Travelling back in time. In August 2023 HashiCorp announced a license change of most of their products. They switched from an open source Mozilla Public License to the non open source Business Source License.
The business source license is not an approved license of the open source initiative and HashiCorp restricts the use of its products in several aspects. They provide an FAQ about the license changes and we discovered that we were affected by changes and would be limited in providing our DevOps services to our clients.
If you do no consulting services and just use the software internally you seem to be on the safe side – but of course you need to do a legal check on your own!
Reaction of the open source community
The community first focused on Terraform. As this is maybe the most impactful software product for pushing infrastructure as code in the past decades.
But there is good news, Terraform has been forked by community members and OpenTofu announces a fork of Terraform. Soon after the announcement of the fork, the Linux Foundation announced to officially support OpenTofu as an Linux Foundation project! With that announcement the OpenTofu project gained a huge momentum.
In the following months there was a kind of uncertainty how the projects (both Terraform as well as OpenTofu) will evolve. Of course, setting up an infrastructure for a tool like OpenTofu is not a trivial task. The software itself is one part – and actually the simpler one.

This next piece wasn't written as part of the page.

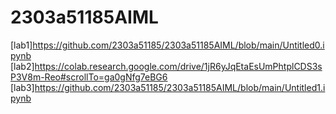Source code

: # 2303a51185AIML
[lab1]https://github.com/2303a51185/2303a51185AIML/blob/main/Untitled0.ipynb
[lab2]https://colab.research.google.com/drive/1jR6yJqEtaEsUmPhtplCDS3sP3V8m-Reo#scrollTo=ga0gNfg7eBG6
[lab3]https://github.com/2303a51185/2303a51185AIML/blob/main/Untitled1.ipynb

But the great think about Terraform was a module repository where a huge amount of modules provided by the open source community as well as nearly all infrastructure provider was available to orchestrate the users cloud and base infrastructure.
And after a few months of work and the availability of the OpenTofu module registry we started to use OpenTofu in our own projects as the first release candidate has been announced in December 2023 and at January 10th the project team announced general availability of OpenTofu.

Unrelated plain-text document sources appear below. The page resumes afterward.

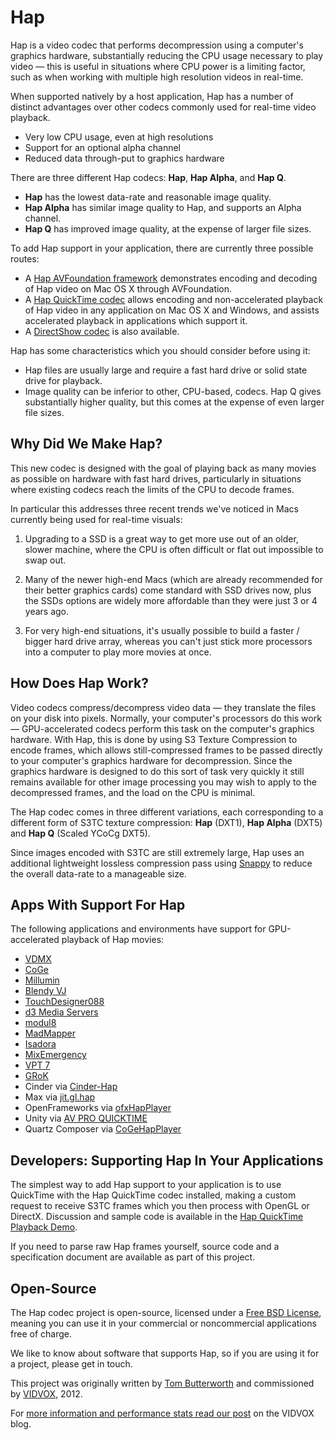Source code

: Hap
====

Hap is a video codec that performs decompression using a computer's graphics hardware, substantially reducing the CPU usage necessary to play video — this is useful in situations where CPU power is a limiting factor, such as when working with multiple high resolution videos in real-time.

When supported natively by a host application, Hap has a number of distinct advantages over other codecs commonly used for real-time video playback.

- Very low CPU usage, even at high resolutions
- Support for an optional alpha channel
- Reduced data through-put to graphics hardware

There are three different Hap codecs: **Hap**, **Hap Alpha**, and **Hap Q**.

- **Hap** has the lowest data-rate and reasonable image quality.
- **Hap Alpha** has similar image quality to Hap, and supports an Alpha channel.
- **Hap Q** has improved image quality, at the expense of larger file sizes.


To add Hap support in your application, there are currently three possible routes:

- A [Hap AVFoundation framework](http://github.com/Vidvox/hap-in-avfoundation) demonstrates encoding and decoding of Hap video on Mac OS X through AVFoundation.
- A [Hap QuickTime codec](http://github.com/vidvox/hap-qt-codec/) allows encoding and non-accelerated playback of Hap video in any application on Mac OS X and Windows, and assists accelerated playback in applications which support it.
- A [DirectShow codec](http://www.renderheads.com/portfolio/HapDirectShow/) is also available.

Hap has some characteristics which you should consider before using it:

- Hap files are usually large and require a fast hard drive or solid state drive for playback.
- Image quality can be inferior to other, CPU-based, codecs. Hap Q gives substantially higher quality, but this comes at the expense of even larger file sizes.

Why Did We Make Hap?
---

This new codec is designed with the goal of playing back as many movies as possible on hardware with fast hard drives, particularly in situations where existing codecs reach the limits of the CPU to decode frames.

In particular this addresses three recent trends we've noticed in Macs currently being used for real-time visuals:

1. Upgrading to a SSD is a great way to get more use out of an older, slower machine, where the CPU is often difficult or flat out impossible to swap out.

2. Many of the newer high-end Macs (which are already recommended for their better graphics cards) come standard with SSD drives now, plus the SSDs options are widely more affordable than they were just 3 or 4 years ago.

3. For very high-end situations, it's usually possible to build a faster / bigger hard drive array, whereas you can't just stick more processors into a computer to play more movies at once.

How Does Hap Work?
----

Video codecs compress/decompress video data — they translate the files on your disk into pixels. Normally, your computer's processors do this work — GPU-accelerated codecs perform this task on the computer's graphics hardware. With Hap, this is done by using S3 Texture Compression to encode frames, which allows still-compressed frames to be passed directly to your computer's graphics hardware for decompression. Since the graphics hardware is designed to do this sort of task very quickly it still remains available for other image processing you may wish to apply to the decompressed frames, and the load on the CPU is minimal.

The Hap codec comes in three different variations, each corresponding to a different form of S3TC texture compression: 
**Hap** (DXT1), **Hap Alpha** (DXT5) and **Hap Q** (Scaled YCoCg DXT5).

Since images encoded with S3TC are still extremely large, Hap uses an additional lightweight lossless compression pass using [Snappy](http://code.google.com/p/snappy/) to reduce the overall data-rate to a manageable size.

Apps With Support For Hap
----

The following applications and environments have support for GPU-accelerated playback of Hap movies:

- [VDMX](http://www.vidvox.net)
- [CoGe](http://cogevj.hu)
- [Millumin](http://www.millumin.com)
- [Blendy VJ](http://www.blendyvj.com/)
- [TouchDesigner088](http://www.derivative.ca)
- [d3 Media Servers](http://www.d3technologies.com/)
- [modul8](http://www.garagecube.com/)
- [MadMapper](http://www.madmapper.com/)
- [Isadora](http://troikatronix.com)
- [MixEmergency](http://www.inklen.com/mixemergency/)
- [VPT 7](http://hcgilje.wordpress.com/vpt/)
- [GRoK](http://techlife.sg/GRoK/)
- Cinder via [Cinder-Hap](http://github.com/rsodre/Cinder-Hap)
- Max via [jit.gl.hap](http://cycling74.com/toolbox/jit-gl-hap/)
- OpenFrameworks via [ofxHapPlayer](http://github.com/bangnoise/ofxHapPlayer)
- Unity via [AV PRO QUICKTIME](http://www.renderheads.com/portfolio/UnityAVProQuickTime/)
- Quartz Composer via [CoGeHapPlayer](https://github.com/lov/CoGeHapPlayer)

Developers: Supporting Hap In Your Applications
----

The simplest way to add Hap support to your application is to use QuickTime with the Hap QuickTime codec installed, making a custom request to receive S3TC frames which you then process with OpenGL or DirectX. Discussion and sample code is available in the [Hap QuickTime Playback Demo](https://github.com/vidvox/hap-quicktime-playback-demo).

If you need to parse raw Hap frames yourself, source code and a specification document are available as part of this project.

Open-Source
----

The Hap codec project is open-source, licensed under a [Free BSD License](https://github.com/vidvox/hap/blob/master/LICENSE), meaning you can use it in your commercial or noncommercial applications free of charge.

We like to know about software that supports Hap, so if you are using it for a project, please get in touch.

This project was originally written by [Tom Butterworth](http://kriss.cx/tom/) and commissioned by [VIDVOX](http://www.vidvox.net), 2012.

For [more information and performance stats read our post](http://vdmx.vidvox.net/blog/hap) on the VIDVOX blog.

The results have been great so far. Of course, you should expect a "simple" fork to work like a charm - at least just the name of the software has been changed. BUT the infrastructure behind the scenes is the hard part to migrate.
And the OpenTofu team did an amazing job as we can confirm after switching to OpenTofu for our first (disclaimer here - and simple) projects. The rising interest is reflected by the "GitHub stars". OpenTofu rose up to 18k stars on GitHub at the time of writing (February 2024) and that is an impressive number for such a young project.
All modules we needed have been available in the OpenTofu registry. No major updates of our former Terraform code where required. Simply put, we just replaced Terraform with OpenTofu and all the rest works as expected.
But the real game changer could be a completely different thing. As we discussed internally how we should proceed in the Terraform vs OpenTofu game we discovered an epic ticket in GitLab.
And this is huge. GitLab will deprecate Terraform support from their default build templates and switch to OpenTofu. Their internal legal analysis concludes that the usage in their SaaS offer is not affected by the license change but the Self-Managed offer is affected and they are not allowed to ship their Terraform CI templates.
GitHub does not provide any "officially" support for one or the other in their GitHub Actions but of course there are community-built terraform containers that have been available for a long time. In the GitHub marketplace there are already OpenTofu actions sets available. As GitHub is a SaaS only solution I guess it is not affected by the license changes similar to what GitLab internal legal check found out.
As we are using the Self-Managed GitLab offering we will follow GitLab's path and will switch to OpenTofu for all of our IaC projects. And we maintain a lot of them. We're optimistic that the migration will be a simple as we don't use the latest and greatest features from the new Terraform releases after the license switch (and we did this by purpose).
OpenTofu is a simple drop-in replacement
To make it short: we will move on to use OpenTofu from now on. Right now, OpenTofu is a simple drop-in replacement for Terraform. We are not planning to build competing products to the HashiCorp product stack but as we want to be completely free in how we deploy and deliver our software for our customers.
The big question remains as in any software fork situation. Both projects will move in their direction and hopefully there will be at least a minimum collaboration between both projects so that we can have similar features with similar usability in both products.
If you are a paying HashiCorp customer, you will probably want to stick with Terraform as there is no reason for you to change - at least right now. Only future will show how the two projects will evolve.
Ultimately, this example shows once again how open source software helps to protect investments in in-house developments. Even if the company behind an open source product change the rules, you can always fork the source code.